### Directions for this task:
Go through the entries below and copy every line that holds the word "using".

(Data section Opens)

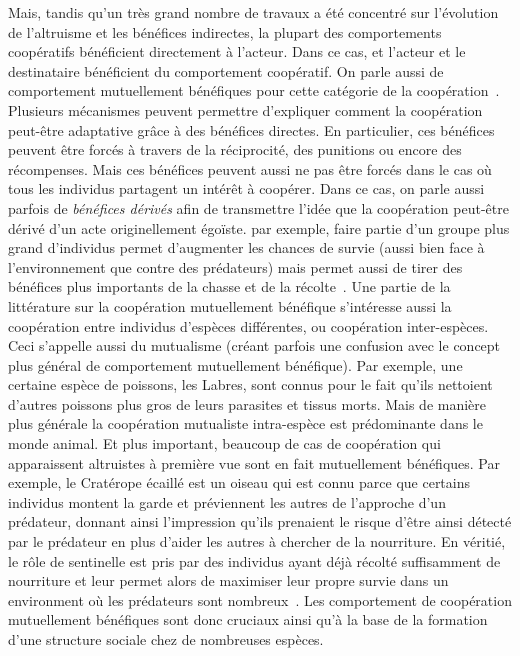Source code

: 		Mais, tandis qu'un très grand nombre de travaux a été concentré sur l'évolution de l'altruisme et les bénéfices indirectes, la plupart des comportements coopératifs bénéficient directement à l'acteur. Dans ce cas, et l'acteur et le destinataire bénéficient du comportement coopératif. On parle aussi de comportement mutuellement bénéfiques pour cette catégorie de la coopération~\parencite{Bergmuller2007a}. Plusieurs mécanismes peuvent permettre d'expliquer comment la coopération peut-être adaptative grâce à des bénéfices directes. En particulier, ces bénéfices peuvent être forcés à travers de la réciprocité, des punitions ou encore des récompenses. Mais ces bénéfices peuvent aussi ne pas être forcés dans le cas où tous les individus partagent un intérêt à coopérer. Dans ce cas, on parle aussi parfois de \emph{bénéfices dérivés} afin de transmettre l'idée que la coopération peut-être dérivé d'un acte originellement égoïste. par exemple, faire partie d'un groupe plus grand d'individus permet d'augmenter les chances de survie (aussi bien face à l'environnement que contre des prédateurs) mais permet aussi de tirer des bénéfices plus importants de la chasse et de la récolte~\parencite{Clutton-Brock2002}. Une partie de la littérature sur la coopération mutuellement bénéfique s'intéresse aussi la coopération entre individus d'espèces différentes, ou coopération inter-espèces. Ceci s'appelle aussi du mutualisme (créant parfois une confusion avec le concept plus général de comportement mutuellement bénéfique). Par exemple, une certaine espèce de poissons, les Labres, sont connus pour le fait qu'ils nettoient d'autres poissons plus gros de leurs parasites et tissus morts. Mais de manière plus générale la coopération mutualiste intra-espèce est prédominante dans le monde animal. Et plus important, beaucoup de cas de coopération qui apparaissent altruistes à première vue sont en fait mutuellement bénéfiques. Par exemple, le Cratérope écaillé est un oiseau qui est connu parce que certains individus montent la garde et préviennent les autres de l'approche d'un prédateur, donnant ainsi l'impression qu'ils prenaient le risque d'être ainsi détecté par le prédateur en plus d'aider les autres à chercher de la nourriture. En véritié, le rôle de sentinelle est pris par des individus ayant déjà récolté suffisamment de nourriture et leur permet alors de maximiser leur propre survie dans un environment où les prédateurs sont nombreux~\parencite{Wright2001, Clutton-Brock2002}. Les comportement de coopération mutuellement bénéfiques sont donc cruciaux ainsi qu'à la base de la formation d'une structure sociale chez de nombreuses espèces.

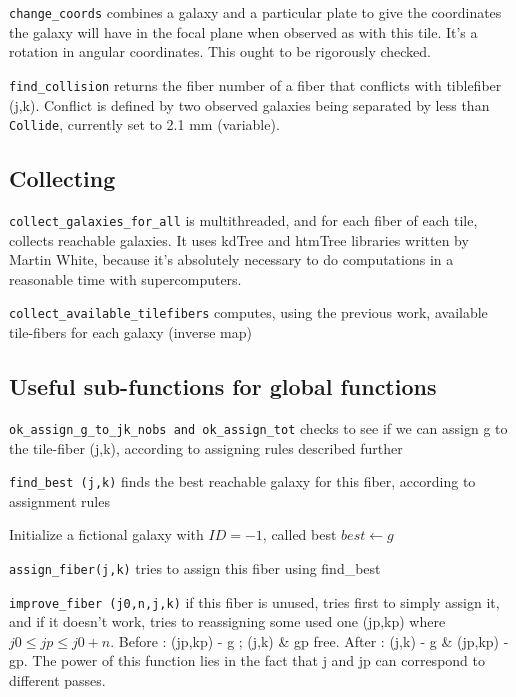 \documentclass{extarticle}
\begin{document}
{\tt change\_coords} combines a galaxy and a particular plate to give the coordinates the galaxy will have in the focal plane when observed as with this tile. It's a rotation in angular coordinates. This ought to be rigorously checked.

{\tt find\_collision} returns the fiber number of a fiber that conflicts with tiblefiber (j,k).  Conflict is defined by two observed galaxies being separated by less than {\tt Collide}, currently set to 2.1 mm (variable).

\subsection{Collecting}
{\tt collect\_galaxies\_for\_all} is multithreaded, and for each fiber of each tile, collects reachable galaxies. It uses kdTree and htmTree libraries written by Martin White, because it's absolutely necessary to do computations in a reasonable time with supercomputers.

{\tt collect\_available\_tilefibers} computes, using the previous work, available tile-fibers for each galaxy (inverse map)

\subsection{Useful sub-functions for global functions}

{\tt ok\_assign\_g\_to\_jk\_nobs and ok\_assign\_tot} checks to see if we can assign g to the tile-fiber (j,k), according to assigning rules described further

{\tt find\_best (j,k)} finds the best reachable galaxy for this fiber, according to assignment rules

\begin{algorithm}[H]
	\caption{Find best(j,k)}\label{euclid}
	\begin{algorithmic}[1]
		\State Initialize a fictional galaxy with $ID=-1$, called best
		\State $best \gets g$
		\EndIf
		\EndFor
	\end{algorithmic}
\end{algorithm}

{\tt assign\_fiber(j,k)} tries to assign this fiber using find\_best

{\tt improve\_fiber (j0,n,j,k)} if this fiber is unused, tries first to simply assign it, and if it doesn't work, tries to reassigning some used one (jp,kp) where $j0\le jp \le j0+n$. Before : (jp,kp) - g ; (j,k) \& gp free. After : (j,k) - g \& (jp,kp) - gp. The power of this function lies in the fact that j and jp can correspond to different passes.
\end{document}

(Data section Closes)

### Finished exercise:
{\tt collect\_available\_tilefibers} computes, using the previous work, available tile-fibers for each galaxy (inverse map)
{\tt assign\_fiber(j,k)} tries to assign this fiber using find\_best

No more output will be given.